Although this article draws extensively on the UK’s “Failure to Prevent Fraud” model, it is essential to note that the underlying logic is already well-established in American regulatory practice, so it is not an alien imposition. U.S. law does not have a single, unified “failure to prevent” offence, but there are multiple statutory and regulatory regimes that collectively impose front-loaded duties and incentives to prevent misconduct, backed by enforcement consequences when prevention systems are weak, untested, or undocumented.
1. Bank Secrecy Act (BSA) / Anti-Money Laundering (AML) Regime
Under the BSA, financial institutions are legally obligated to maintain a formal AML Program.
2. Foreign Corrupt Practices Act (FCPA)
The FCPA’s “books and records” and “internal controls” provisions impose an ongoing duty on companies, especially public companies and those with international operations, to design, implement, and operate anti-bribery controls.
3. Sarbanes–Oxley Act (SOX)
SOX requires public companies to maintain, test, and document internal controls over financial reporting (ICFR), with executive certification and external audit attestation.
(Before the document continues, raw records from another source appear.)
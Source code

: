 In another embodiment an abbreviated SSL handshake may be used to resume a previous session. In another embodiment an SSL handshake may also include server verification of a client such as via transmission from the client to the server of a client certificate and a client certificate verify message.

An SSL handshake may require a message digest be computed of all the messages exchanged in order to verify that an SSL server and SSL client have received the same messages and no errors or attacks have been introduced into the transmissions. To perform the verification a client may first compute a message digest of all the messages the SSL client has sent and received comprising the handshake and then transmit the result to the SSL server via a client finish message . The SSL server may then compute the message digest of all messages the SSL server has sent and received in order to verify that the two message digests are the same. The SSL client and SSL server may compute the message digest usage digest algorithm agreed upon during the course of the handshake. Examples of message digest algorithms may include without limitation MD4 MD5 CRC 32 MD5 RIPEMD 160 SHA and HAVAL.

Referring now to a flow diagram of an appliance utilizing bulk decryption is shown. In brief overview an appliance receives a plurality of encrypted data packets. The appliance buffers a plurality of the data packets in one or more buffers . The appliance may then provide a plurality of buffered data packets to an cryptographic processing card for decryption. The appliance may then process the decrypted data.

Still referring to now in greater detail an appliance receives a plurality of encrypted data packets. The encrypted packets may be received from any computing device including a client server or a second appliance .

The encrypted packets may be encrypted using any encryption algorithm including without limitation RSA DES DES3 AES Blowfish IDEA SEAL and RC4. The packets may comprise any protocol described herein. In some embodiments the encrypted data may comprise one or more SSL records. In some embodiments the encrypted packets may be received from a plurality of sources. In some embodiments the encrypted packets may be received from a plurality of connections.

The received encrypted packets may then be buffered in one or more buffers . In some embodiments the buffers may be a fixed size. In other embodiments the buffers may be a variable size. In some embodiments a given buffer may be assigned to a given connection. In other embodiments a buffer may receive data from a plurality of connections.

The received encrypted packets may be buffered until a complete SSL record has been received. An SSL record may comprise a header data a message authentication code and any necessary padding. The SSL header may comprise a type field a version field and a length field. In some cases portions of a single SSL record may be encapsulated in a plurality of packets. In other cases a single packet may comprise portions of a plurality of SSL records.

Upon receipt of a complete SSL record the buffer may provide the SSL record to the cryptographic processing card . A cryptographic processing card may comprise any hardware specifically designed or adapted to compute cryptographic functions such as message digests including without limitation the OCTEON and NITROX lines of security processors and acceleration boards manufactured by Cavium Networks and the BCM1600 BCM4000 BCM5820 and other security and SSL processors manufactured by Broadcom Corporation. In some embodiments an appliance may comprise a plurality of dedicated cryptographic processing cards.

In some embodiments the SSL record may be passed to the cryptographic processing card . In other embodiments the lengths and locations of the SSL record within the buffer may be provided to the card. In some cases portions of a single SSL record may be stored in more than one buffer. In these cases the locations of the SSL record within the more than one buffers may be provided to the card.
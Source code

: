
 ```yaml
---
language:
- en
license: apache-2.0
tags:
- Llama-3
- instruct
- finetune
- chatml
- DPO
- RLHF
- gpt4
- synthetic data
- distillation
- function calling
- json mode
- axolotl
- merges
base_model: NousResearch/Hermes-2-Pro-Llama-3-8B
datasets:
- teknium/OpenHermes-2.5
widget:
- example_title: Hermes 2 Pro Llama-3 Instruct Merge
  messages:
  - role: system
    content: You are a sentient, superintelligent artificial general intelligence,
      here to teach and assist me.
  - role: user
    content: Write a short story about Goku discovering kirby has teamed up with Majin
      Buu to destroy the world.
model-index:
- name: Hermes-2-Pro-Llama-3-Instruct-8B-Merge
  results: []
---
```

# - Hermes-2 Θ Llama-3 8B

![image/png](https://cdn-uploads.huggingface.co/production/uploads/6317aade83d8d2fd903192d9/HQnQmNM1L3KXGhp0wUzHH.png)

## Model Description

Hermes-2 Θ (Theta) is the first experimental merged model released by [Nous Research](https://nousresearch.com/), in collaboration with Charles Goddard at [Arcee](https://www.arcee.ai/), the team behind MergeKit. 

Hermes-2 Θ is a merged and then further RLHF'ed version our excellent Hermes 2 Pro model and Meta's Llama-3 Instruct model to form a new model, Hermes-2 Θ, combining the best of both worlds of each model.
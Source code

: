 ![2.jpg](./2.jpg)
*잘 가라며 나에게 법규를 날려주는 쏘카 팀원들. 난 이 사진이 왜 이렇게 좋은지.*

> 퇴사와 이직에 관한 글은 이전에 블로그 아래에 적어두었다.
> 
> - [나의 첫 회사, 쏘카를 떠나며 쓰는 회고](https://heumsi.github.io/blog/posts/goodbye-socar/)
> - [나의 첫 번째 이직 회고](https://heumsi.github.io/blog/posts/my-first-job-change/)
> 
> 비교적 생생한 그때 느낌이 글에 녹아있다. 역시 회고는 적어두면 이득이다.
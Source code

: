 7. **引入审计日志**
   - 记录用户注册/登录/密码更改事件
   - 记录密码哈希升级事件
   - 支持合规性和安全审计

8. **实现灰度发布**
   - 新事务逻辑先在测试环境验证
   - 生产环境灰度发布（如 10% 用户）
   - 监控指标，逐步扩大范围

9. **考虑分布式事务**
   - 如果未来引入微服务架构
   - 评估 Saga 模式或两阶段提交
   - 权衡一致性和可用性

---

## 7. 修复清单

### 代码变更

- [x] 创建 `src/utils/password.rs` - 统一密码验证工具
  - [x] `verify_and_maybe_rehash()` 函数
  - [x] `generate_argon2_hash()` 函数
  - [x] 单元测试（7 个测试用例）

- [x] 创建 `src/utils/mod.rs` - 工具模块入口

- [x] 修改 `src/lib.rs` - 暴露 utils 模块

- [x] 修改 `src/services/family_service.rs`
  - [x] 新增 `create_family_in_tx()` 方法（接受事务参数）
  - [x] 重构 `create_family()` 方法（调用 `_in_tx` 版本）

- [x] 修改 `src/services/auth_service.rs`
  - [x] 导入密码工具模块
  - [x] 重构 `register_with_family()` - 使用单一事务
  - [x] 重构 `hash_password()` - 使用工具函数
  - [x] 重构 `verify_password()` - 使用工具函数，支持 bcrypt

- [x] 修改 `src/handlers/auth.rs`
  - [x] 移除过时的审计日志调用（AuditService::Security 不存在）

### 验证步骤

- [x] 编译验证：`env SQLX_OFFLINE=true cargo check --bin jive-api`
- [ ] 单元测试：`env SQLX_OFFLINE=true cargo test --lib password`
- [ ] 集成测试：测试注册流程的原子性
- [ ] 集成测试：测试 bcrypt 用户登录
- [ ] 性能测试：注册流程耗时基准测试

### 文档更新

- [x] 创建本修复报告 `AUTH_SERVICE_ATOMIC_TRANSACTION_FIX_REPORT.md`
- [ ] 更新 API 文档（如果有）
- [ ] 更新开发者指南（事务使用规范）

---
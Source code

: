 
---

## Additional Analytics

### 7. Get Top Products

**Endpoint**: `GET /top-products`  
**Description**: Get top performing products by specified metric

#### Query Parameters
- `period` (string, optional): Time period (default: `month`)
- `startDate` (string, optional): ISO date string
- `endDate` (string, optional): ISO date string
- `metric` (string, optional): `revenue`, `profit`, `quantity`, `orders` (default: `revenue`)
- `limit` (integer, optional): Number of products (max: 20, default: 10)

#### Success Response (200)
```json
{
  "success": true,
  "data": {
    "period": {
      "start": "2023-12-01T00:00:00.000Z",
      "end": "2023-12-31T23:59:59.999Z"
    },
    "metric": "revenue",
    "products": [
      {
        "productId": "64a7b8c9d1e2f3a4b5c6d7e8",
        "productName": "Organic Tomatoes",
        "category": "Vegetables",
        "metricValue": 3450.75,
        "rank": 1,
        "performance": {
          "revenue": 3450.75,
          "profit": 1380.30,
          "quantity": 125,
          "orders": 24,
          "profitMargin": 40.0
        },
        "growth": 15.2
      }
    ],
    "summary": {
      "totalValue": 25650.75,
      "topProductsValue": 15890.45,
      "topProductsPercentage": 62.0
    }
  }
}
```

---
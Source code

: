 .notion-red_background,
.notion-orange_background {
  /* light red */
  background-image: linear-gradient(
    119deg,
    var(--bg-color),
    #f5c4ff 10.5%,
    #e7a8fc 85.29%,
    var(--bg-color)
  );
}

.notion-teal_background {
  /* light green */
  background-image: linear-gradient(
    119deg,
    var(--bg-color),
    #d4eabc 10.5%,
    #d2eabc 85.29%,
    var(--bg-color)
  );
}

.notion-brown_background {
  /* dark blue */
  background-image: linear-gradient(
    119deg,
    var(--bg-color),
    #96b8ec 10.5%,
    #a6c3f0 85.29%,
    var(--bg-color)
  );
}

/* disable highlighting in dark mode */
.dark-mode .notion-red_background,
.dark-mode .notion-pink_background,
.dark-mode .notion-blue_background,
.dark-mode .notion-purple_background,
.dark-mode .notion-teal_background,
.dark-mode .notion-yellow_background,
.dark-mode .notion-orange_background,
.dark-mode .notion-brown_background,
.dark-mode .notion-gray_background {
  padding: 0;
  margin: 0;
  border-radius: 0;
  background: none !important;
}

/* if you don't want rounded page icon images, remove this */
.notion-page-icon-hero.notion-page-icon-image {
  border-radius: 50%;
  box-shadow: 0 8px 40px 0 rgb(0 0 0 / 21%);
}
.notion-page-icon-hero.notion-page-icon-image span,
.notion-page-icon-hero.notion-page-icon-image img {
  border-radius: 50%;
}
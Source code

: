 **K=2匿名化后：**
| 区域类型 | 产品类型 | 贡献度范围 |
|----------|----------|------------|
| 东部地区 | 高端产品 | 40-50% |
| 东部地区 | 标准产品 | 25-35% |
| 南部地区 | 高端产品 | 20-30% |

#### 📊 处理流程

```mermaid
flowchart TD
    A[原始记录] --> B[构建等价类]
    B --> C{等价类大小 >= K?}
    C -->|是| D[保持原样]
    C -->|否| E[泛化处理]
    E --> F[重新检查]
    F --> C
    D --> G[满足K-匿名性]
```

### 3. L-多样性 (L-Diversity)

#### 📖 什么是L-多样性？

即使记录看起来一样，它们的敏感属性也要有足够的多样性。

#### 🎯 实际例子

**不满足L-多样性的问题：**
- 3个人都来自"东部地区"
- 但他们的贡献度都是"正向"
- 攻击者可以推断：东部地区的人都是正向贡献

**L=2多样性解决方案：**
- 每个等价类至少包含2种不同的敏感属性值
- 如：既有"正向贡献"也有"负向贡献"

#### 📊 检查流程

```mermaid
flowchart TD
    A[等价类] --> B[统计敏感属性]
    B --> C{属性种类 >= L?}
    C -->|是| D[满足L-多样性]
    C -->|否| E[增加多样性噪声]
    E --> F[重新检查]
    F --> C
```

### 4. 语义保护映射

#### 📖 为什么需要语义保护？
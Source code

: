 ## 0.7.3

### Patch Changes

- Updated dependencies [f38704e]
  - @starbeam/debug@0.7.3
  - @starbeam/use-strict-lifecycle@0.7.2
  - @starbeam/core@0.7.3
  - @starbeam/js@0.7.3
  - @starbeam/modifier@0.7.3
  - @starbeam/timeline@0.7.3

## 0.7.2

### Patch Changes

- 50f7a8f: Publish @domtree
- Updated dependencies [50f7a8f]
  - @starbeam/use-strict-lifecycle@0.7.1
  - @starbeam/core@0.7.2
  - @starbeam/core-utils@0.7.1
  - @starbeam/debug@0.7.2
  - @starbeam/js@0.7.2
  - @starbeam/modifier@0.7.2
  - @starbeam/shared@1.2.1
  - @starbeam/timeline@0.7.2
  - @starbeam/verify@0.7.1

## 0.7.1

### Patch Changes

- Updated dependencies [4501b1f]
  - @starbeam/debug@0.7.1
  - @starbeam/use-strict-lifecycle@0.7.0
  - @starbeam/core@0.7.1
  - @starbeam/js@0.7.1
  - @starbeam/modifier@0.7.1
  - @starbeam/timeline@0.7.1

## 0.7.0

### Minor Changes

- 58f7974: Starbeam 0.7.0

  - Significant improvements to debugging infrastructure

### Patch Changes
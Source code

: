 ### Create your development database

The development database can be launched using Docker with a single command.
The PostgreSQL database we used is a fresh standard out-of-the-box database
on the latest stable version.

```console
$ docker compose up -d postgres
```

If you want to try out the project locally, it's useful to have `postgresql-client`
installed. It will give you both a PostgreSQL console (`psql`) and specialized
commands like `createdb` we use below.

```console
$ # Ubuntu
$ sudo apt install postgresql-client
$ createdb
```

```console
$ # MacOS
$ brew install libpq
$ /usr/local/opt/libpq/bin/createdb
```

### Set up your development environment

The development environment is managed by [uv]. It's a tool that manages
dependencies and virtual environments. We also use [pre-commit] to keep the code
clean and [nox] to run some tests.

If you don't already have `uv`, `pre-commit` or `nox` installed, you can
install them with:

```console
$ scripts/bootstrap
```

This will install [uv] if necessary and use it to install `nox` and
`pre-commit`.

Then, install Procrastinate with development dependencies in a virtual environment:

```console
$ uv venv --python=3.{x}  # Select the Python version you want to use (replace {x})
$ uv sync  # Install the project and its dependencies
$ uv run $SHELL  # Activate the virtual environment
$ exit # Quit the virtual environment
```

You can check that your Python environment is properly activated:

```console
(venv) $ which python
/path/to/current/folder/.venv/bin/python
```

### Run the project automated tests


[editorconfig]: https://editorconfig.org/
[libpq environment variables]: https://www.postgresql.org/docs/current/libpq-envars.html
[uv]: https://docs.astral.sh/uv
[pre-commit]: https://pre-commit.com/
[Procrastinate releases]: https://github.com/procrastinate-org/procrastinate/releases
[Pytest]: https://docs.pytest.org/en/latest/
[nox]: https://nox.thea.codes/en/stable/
The law ended the era in which leadership assurances were accepted at face value; evidence of adequate controls is now required. The shift from “trust us” to “prove it” mirrors the transition advocated here for ecclesial governance.
4. Federal Sentencing Guidelines for Organizations (FSGO)
The FSGO does not create a direct “failure to prevent” offense, but it shifts the locus of responsibility upward: leadership is expected to ensure the design, operation, and evaluation of preventive systems.
Church bodies are very vulnerable to a paraphrase of Robert Conquest’s Second Law of politics: “Any entity not explicitly Biblical will eventually become its surrounding culture.”


Excellent article. In the wake of the bizarre happenings at OSLCS, I am most saddened that the congregation was so easily bamboozled by those in whom they put their trust... their pastor and faculty. I'm saddened that one of the few LCMS congregations in the Washington DC metro area with a longstanding and viable K-8 school could now be lost completely to the confessional fold of the synod. We are warned to beware of wolves in sheep's clothing, but we just don't expect it to happen within our own church body. Pray that this church and school may be restored to orthodoxy. Pray that our synod will be renewed with vigilance to prevent sheep-skinned wolves from preying on our lambs.
Interesting that Neuhaus’ Law isn’t brought up much in these conversations about doctrinal compliance and enforcement.